Unlike shares, property is neither interchangeable nor ‘the same as all the others’
Each and every property is unique: each and every owner is unique.
This is where comparisons between shares and property break down – only the numbers are looked at.
Here’s an example to illustrate the point:
Let’s say a wise and thoughtful buyer offers to buy a house, whose seller has put themselves under pressure to leave, at a low but fair price. We’ll say that the house is basically sound, but ‘tired’ and — in agent-speak — ‘needs some TLC’. A deal is struck, and the buyer becomes the new owner.

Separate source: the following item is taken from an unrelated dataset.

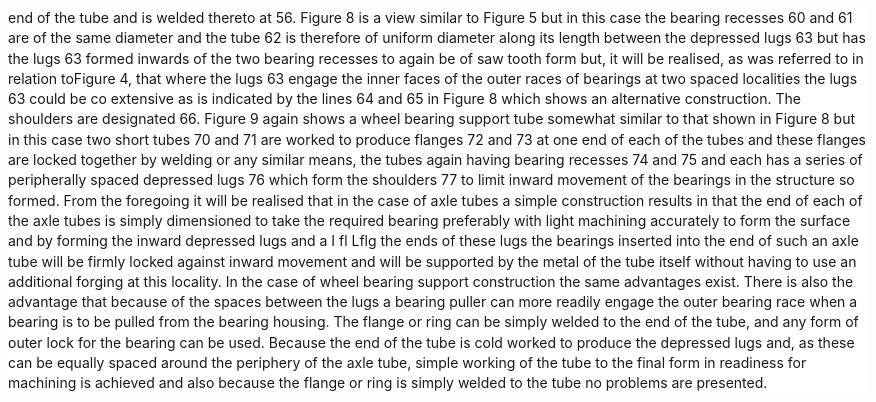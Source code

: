 end of the tube and is welded thereto at 56. Figure 8 is a view similar to Figure 5 but in this case the bearing recesses 60 and 61 are of the same diameter and the tube 62 is therefore of uniform diameter along its length between the depressed lugs 63 but has the lugs 63 formed inwards of the two bearing recesses to again be of saw tooth form but, it will be realised, as was referred to in relation toFigure 4, that where the lugs 63 engage the inner faces of the outer races of bearings at two spaced localities the lugs 63 could be co extensive as is indicated by the lines 64 and 65 in Figure 8 which shows an alternative construction. The shoulders are designated 66. Figure 9 again shows a wheel bearing support tube somewhat similar to that shown in Figure 8 but in this case two short tubes 70 and 71 are worked to produce flanges 72 and 73 at one end of each of the tubes and these flanges are locked together by welding or any similar means, the tubes again having bearing recesses 74 and 75 and each has a series of peripherally spaced depressed lugs 76 which form the shoulders 77 to limit inward movement of the bearings in the structure so formed. From the foregoing it will be realised that in the case of axle tubes a simple construction results in that the end of each of the axle tubes is simply dimensioned to take the required bearing preferably with light machining accurately to form the surface and by forming the inward depressed lugs and a I fl Lflg the ends of these lugs the bearings inserted into the end of such an axle tube will be firmly locked against inward movement and will be supported by the metal of the tube itself without having to use an additional forging at this locality. In the case of wheel bearing support construction the same advantages exist. There is also the advantage that because of the spaces between the lugs a bearing puller can more readily engage the outer bearing race when a bearing is to be pulled from the bearing housing. The flange or ring can be simply welded to the end of the tube, and any form of outer lock for the bearing can be used. Because the end of the tube is cold worked to produce the depressed lugs and, as these can be equally spaced around the periphery of the axle tube, simple working of the tube to the final form in readiness for machining is achieved and also because the flange or ring is simply welded to the tube no problems are presented.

Immediately, the buyer spends $8,000 – $10,000 to clean up & paint the house, install new carpet; perhaps replace a tired old window air-conditioner with a split system, add a simple carport, & tidy-up the garden. The house presents well as a home for tenants, and is now also more attractive to potential investor-buyers. If the buyer’s ‘fix-up’ investment of less than $10,000 lifts potential rent by only $20 a week, that would represent an immediate return on the fix-up spend, of over 10%.
If an investor-buyer now looks at the property and offers 10% more than our buyer paid (say about $35,000), then even after buying costs, our buyer has proved that an involved and interested owner makes a major difference in the value (and usability) of a property.